In general, losing interest in things and feeling disconnected from a project impacts a person’s cognitive abilities. Consequently, the combination of these variables can have a greater influence on the prognosis.
The effects of cognitive deficits in schizophrenia
As we mentioned above, the cognitive alternations in schizophrenia can be severe. They limit personal autonomy and the patient’s ability to carry out their day-to-day tasks.
- Cognitive deficits can affect a patient’s ability to function socially due to deficits in explicit memory and the ability to sustain attention.
- Deficits in executive function, explicit memory, working memory, and sustained attention can affect the patient’s occupational function. It compromises their ability to concentrate, retain information, and learn new things.
- Executive function deficits, explicit memory deficits, and working memory deficits can also affect the individual’s ability to live independently. It influences their ability to do daily tasks such as cooking, shopping, and personal hygiene, to name a few.
People with schizophrenia may have a hard time paying attention and processing information during decision-making. They can also have a hard time using new information immediately after learning it.
Causes of cognitive deficits in schizophrenia
Scientists don’t yet know what causes cognitive deficits in schizophrenia. Some experts suggest that it’s possible that these cognitive disorders are a consequence of treatment with antipsychotic drugs. However, there’s no data to back up that hypothesis.
Research shows that conventional antipsychotic drugs have a positive, albeit moderate, effect on some basic psychological processes such as attention. The downside is that they can also affect motor skills.
Thus, we still don’t know if antipsychotic drugs are a cause of or a solution to cognitive deficits in people with schizophrenia. Further research may shed more light on the topic.
In 2018, researchers at the University of the Basque Country UPV/EHU published a study that evaluated the effectiveness of several drugs in slowing down cognitive deterioration in patients with Alzheimer’s. To do that, they evaluated any significant improvement in cognitive alterations in patients with schizophrenia.
Through analysis of new clinical trials on a global level, researchers have made a series of methodological improvements in drug research that guarantees the functional recovery of these patients.
Cognitive disorders in patients with schizophrenia tend to be detected before treatment with antipsychotics.

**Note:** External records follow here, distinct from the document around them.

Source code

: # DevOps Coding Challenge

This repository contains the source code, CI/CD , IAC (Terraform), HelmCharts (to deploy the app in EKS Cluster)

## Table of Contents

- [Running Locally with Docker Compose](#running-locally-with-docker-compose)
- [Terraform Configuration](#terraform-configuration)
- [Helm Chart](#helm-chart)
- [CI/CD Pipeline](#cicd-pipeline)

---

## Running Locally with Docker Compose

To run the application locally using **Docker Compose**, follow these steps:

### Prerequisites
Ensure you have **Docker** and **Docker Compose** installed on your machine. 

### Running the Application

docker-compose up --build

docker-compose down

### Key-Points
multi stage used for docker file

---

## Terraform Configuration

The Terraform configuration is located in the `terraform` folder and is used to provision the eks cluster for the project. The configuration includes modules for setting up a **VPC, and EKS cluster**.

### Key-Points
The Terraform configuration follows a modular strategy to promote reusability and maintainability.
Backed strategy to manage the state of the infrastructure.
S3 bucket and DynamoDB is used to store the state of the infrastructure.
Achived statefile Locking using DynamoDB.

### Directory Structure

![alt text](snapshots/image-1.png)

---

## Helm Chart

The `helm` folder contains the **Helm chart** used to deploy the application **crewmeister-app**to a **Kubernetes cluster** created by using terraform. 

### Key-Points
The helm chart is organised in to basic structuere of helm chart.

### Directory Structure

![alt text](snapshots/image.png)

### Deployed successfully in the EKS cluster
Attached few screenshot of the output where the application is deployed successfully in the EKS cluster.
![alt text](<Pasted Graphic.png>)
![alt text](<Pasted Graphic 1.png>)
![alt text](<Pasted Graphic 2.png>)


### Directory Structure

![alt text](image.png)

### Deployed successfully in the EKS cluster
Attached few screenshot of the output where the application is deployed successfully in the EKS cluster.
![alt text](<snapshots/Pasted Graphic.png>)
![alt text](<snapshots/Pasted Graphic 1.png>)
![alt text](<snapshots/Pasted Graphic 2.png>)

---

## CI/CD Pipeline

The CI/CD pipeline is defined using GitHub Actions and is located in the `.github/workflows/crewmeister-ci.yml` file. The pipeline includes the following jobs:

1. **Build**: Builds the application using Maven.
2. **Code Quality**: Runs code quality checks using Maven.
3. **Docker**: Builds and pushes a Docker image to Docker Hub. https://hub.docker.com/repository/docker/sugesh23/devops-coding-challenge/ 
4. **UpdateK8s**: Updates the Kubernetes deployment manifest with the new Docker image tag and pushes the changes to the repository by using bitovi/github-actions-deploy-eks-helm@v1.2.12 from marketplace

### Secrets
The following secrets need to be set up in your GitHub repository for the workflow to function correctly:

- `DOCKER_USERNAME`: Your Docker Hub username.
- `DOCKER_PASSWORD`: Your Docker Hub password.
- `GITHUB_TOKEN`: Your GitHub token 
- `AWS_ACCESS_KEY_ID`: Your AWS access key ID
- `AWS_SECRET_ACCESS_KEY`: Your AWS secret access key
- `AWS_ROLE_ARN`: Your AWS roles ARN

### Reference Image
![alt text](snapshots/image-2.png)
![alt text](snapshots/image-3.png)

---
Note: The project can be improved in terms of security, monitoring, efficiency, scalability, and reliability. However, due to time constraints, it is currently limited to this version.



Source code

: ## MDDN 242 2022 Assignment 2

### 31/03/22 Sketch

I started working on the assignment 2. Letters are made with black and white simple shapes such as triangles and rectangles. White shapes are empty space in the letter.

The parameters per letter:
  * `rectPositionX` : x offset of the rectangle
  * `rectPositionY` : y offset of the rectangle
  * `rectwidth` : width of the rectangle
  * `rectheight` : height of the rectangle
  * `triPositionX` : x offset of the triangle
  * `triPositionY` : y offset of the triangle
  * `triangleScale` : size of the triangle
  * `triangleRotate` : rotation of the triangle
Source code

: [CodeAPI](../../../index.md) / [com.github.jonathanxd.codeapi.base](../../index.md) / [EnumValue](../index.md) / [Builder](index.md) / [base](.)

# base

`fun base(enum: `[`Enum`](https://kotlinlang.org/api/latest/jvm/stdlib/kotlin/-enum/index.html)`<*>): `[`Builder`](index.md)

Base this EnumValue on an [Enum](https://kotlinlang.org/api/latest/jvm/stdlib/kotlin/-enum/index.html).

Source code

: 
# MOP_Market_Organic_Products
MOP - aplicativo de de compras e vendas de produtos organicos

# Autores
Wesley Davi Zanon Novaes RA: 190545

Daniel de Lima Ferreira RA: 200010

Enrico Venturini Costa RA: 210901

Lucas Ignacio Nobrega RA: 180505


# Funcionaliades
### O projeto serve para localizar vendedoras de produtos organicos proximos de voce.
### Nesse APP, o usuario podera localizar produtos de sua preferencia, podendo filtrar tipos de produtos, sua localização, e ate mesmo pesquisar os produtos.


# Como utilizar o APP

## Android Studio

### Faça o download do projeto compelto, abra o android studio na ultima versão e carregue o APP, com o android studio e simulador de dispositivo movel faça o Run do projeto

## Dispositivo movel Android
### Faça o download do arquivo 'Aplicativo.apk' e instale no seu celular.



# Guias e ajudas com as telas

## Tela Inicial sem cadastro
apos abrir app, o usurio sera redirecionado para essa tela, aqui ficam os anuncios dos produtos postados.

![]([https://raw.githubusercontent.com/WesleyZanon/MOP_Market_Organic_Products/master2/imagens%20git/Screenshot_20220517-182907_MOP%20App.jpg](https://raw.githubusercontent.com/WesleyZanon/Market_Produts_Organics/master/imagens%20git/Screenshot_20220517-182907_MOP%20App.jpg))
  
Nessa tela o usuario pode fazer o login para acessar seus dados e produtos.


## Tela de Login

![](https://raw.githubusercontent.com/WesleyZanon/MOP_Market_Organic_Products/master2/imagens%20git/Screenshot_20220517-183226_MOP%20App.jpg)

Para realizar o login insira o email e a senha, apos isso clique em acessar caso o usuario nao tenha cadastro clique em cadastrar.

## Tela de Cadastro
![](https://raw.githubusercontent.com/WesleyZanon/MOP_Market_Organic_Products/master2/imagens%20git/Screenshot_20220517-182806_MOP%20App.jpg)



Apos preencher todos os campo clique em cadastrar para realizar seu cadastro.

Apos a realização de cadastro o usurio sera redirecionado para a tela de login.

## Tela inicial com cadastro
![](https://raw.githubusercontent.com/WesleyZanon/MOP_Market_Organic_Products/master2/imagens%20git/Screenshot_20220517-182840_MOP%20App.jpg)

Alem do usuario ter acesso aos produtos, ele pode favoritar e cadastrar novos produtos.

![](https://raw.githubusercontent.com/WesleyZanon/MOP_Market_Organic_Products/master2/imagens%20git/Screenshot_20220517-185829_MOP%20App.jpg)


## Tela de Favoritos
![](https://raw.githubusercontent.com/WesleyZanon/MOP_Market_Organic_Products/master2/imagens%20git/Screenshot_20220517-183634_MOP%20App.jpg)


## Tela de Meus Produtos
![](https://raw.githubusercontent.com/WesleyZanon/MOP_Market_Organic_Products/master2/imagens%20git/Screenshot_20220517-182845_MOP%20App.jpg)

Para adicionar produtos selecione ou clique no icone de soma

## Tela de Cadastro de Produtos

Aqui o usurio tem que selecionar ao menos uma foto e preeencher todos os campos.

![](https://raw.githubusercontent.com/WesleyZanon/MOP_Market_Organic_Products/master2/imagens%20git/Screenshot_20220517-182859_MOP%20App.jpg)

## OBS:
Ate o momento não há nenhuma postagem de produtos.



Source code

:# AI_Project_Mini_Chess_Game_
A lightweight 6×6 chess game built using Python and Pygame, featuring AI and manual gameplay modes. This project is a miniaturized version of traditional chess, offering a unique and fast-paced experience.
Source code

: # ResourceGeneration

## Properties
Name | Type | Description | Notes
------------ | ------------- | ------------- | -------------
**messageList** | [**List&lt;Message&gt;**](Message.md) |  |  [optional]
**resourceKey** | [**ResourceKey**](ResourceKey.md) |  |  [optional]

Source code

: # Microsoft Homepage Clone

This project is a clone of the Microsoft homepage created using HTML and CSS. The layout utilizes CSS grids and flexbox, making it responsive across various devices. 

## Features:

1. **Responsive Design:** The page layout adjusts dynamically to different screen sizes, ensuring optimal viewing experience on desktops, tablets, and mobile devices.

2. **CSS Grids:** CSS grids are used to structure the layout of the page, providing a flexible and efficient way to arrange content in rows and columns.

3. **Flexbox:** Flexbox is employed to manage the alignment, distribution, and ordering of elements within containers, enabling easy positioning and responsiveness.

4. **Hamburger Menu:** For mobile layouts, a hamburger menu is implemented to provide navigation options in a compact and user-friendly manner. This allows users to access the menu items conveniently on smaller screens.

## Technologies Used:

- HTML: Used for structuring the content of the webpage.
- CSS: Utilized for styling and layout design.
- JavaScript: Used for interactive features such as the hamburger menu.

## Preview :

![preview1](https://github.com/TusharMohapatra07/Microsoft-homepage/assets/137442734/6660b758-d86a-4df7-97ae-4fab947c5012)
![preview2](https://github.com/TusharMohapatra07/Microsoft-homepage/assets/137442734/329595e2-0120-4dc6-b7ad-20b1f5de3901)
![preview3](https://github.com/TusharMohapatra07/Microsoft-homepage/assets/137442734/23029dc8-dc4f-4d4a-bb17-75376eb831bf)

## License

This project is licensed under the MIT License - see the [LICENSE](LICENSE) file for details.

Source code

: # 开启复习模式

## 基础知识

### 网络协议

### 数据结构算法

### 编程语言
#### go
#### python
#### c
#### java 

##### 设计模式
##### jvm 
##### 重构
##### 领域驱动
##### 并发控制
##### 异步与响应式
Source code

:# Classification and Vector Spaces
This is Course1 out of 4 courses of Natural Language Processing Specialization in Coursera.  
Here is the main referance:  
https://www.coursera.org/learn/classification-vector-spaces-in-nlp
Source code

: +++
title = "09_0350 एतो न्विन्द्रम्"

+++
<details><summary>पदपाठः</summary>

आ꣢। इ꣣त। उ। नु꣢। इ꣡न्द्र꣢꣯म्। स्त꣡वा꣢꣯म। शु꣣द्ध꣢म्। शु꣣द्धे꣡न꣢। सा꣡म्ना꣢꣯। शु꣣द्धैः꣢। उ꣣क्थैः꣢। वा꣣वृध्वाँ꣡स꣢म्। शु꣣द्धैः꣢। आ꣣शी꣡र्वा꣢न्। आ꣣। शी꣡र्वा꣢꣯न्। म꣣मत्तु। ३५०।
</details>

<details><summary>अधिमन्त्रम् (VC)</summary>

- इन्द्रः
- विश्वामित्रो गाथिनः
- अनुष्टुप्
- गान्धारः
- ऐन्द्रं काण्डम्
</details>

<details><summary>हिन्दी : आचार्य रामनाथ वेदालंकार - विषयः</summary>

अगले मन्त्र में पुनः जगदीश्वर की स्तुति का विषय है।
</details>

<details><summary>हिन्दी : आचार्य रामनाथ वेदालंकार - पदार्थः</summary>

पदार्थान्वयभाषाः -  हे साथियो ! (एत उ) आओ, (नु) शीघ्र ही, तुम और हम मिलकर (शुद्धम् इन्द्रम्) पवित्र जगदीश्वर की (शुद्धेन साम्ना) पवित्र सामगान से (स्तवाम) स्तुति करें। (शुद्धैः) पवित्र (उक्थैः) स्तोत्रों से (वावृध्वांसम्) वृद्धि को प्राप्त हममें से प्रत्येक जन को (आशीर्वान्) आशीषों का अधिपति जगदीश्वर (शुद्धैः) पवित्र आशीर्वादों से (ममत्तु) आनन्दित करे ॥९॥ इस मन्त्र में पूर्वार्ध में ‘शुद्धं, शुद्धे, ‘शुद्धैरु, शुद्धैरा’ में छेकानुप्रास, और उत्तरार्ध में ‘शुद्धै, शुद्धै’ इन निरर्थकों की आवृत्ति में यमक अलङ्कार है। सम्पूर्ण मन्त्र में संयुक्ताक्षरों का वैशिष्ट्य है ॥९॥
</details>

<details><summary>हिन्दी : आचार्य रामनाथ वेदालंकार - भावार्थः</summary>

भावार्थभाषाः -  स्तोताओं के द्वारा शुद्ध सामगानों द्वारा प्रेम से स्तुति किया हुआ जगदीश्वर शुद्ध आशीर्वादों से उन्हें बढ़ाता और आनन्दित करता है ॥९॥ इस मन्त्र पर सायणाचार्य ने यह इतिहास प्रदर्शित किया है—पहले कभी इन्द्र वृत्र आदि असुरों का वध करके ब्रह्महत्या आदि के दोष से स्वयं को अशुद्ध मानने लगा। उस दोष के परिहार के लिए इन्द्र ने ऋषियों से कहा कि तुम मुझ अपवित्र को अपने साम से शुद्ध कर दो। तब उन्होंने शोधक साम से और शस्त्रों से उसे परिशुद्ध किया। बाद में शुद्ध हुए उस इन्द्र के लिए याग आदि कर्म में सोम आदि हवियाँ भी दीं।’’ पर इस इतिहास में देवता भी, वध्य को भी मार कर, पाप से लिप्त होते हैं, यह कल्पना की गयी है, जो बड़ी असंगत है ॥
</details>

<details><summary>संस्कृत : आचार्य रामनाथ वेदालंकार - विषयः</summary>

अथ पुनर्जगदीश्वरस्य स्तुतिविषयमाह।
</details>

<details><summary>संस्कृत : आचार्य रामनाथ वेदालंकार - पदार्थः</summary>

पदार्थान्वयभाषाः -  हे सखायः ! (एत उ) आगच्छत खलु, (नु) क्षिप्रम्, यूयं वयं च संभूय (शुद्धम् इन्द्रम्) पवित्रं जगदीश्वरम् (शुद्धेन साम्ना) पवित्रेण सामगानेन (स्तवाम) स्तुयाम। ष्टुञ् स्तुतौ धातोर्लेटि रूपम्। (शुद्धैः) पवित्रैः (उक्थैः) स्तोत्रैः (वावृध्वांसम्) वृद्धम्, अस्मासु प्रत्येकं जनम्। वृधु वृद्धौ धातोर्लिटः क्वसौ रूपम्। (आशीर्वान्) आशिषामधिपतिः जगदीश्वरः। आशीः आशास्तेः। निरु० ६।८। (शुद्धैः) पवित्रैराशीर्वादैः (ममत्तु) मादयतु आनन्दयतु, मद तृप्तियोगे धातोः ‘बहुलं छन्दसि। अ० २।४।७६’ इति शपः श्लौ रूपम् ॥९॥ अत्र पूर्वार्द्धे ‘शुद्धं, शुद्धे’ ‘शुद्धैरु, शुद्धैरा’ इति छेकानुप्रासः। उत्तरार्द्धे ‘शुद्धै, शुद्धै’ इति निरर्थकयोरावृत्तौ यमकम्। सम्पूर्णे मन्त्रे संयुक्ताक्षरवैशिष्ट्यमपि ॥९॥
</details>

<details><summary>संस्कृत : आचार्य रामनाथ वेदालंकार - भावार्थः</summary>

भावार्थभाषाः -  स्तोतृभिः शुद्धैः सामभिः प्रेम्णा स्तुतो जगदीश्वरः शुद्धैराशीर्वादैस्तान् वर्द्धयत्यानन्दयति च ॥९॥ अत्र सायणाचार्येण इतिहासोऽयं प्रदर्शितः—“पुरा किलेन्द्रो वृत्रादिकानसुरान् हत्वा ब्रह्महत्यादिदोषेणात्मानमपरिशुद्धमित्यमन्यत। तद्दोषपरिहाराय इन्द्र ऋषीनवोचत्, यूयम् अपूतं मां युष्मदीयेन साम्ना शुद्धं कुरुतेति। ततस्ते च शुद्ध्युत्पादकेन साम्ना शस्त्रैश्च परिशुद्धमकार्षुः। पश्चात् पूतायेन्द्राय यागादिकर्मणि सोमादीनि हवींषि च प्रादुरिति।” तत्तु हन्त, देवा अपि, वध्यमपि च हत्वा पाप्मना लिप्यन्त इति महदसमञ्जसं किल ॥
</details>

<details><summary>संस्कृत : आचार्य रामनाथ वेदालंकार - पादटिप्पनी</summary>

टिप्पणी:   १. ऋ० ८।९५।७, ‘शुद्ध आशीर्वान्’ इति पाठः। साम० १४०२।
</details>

One of the main problems with antipsychotics is that they’re only useful for treating positive symptoms. They’re not very effective for the negative symptoms of schizophrenia, which is why other non-drug-based treatments are also important.
For example, occupational therapy can help treat attention problems. It can help the patient improve their directed attention and concentration with exercises focused on stimulation, concentration, and handicrafts.
All treatments should be tailored to the needs of each individual patient. While some anatomic and neurochemical alterations are common among schizophrenic patients, the heterogeneity of the disorder makes it impossible to establish a general neuropsychological profile.